Staunton, August 27 – Putinism is remarkably consistent and in its own terms “harmonious,’ Igor Yakovenko says. It is against progress and positively disposed to dictators. But there is “one detail which violates this harmony and introduces a definite dissonance,” its attitudes toward and relationship with Israel and Russia’s own Jewish population.
With regard to Israel, the Russian commentator says, Putin’s Russia unexpectedly has “warm, friendly and one can even say sincere relations. And inside Russia, there exists warm support of Putin’s course by a wide range of Jewish organizations” (kasparov.ru/material.php?id=5D64EE09E14EE).

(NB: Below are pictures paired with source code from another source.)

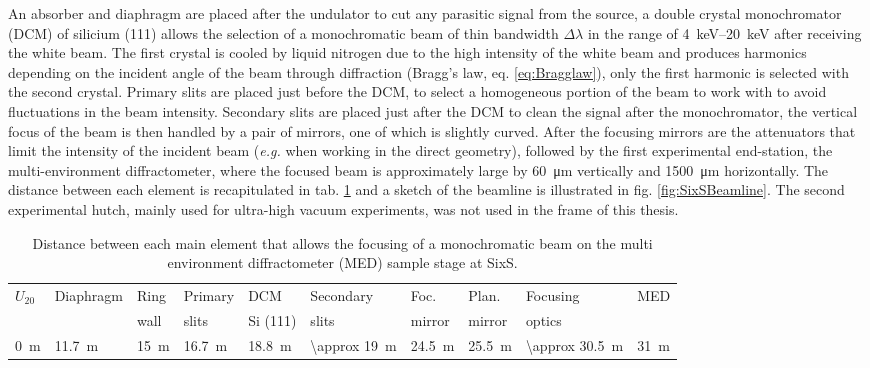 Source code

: An absorber and diaphragm are placed after the undulator to cut any parasitic signal from the source, a double crystal monochromator (DCM) of silicium (111) allows the selection of a monochromatic beam of thin bandwidth $\Delta \lambda$ in the range of \qtyrange{4}{20}{\keV} after receiving the white beam.
The first crystal is cooled by liquid nitrogen due to the high intensity of the white beam and produces harmonics depending on the incident angle of the beam through diffraction (Bragg's law, eq. \ref{eq:Bragglaw}), only the first harmonic is selected with the second crystal.
Primary slits are placed just before the DCM, to select a homogeneous portion of the beam to work with to avoid fluctuations in the beam intensity.
Secondary slits are placed just after the DCM to clean the signal after the monochromator, the vertical focus of the beam is then handled by a pair of mirrors, one of which is slightly curved.
After the focusing mirrors are the attenuators that limit the intensity of the incident beam (\textit{e.g.} when working in the direct geometry), followed by the first experimental end-station, the multi-environment diffractometer, where the focused beam is approximately large by \qty{60}{\um} vertically and \qty{1500}{\um} horizontally.
The distance between each element is recapitulated in tab. \ref{tab:DistanceSixS} and a sketch of the beamline is illustrated in fig. \ref{fig:SixSBeamline}.
The second experimental hutch, mainly used for ultra-high vacuum experiments, was not used in the frame of this thesis.

\begin{table}[!htb]
	\centering
    \small{
	\begin{tabular}{@{}llllllllll@{}}
	\toprule
	$U_{20}$ & Diaphragm & Ring    & Primary     & DCM         & Secondary       & Foc.      & Plan.     & Focusing &  MED \\
	         &           & wall    & slits       & Si (111)    & slits           & mirror    & mirror    & optics        &  \\
 	\midrule
 	\qty{0}{\m}&\qty{11.7}{\m}&\qty{15}{\m}&\qty{16.7}{\m}&\qty{18.8}{\m}&\qty{\approx 19}{\m}&\qty{24.5}{\m}&\qty{25.5}{\m}&\qty{\approx 30.5}{\m}&\qty{31}{\m}
	\end{tabular}
    }
	\caption{
		Distance between each main element that allows the focusing of a monochromatic beam on the multi environment diffractometer (MED) sample stage at SixS.
	}
    \label{tab:DistanceSixS}
\end{table}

With regard to Israel, Yakovenko says, Putin has better relations that are fundamentally different and closer than with “other countries of the Western, Judeo-Christian world, of which Israel is an inalienable part.” Israel did not denounce Russia for its annexation of Crimea at least initially, and it was “one of the few countries of the civilized world which supported Putin during the second Chechen world.”
Moreover, Yakovenko continues, “Israel is one of the few countries of the civilized world which has visa-free relations with Russia,” not surprising at one level because there are “more than a million Russian Israelis” but very at another because this arrangement was introduced after Putin’s 2007 Munich speech.
As Yakovenko notes, “the political elites of many if not the majority of countries of ‘the greater West’ … display ‘delicacy’ and ‘flexibility’ with regard to Israel and its policies.” But Russia does so and gets the response it does despite its support for the terrorist organizations Hamas and Hezbollah which call for the destruction of Israel and “’the final solution of the Jewish question.’”
“The ‘flexibility’ and ‘delicacy’ of Israel toward Putin’s Russia is not only explicable but justified,” Yakovenko continues, given its location and the threats to its existence that Israel faces And its approach “would be absolutely justified not only tactically but also strategically if it weren’t for one circumstance connected with the internal logic of what’s happening in Russia.”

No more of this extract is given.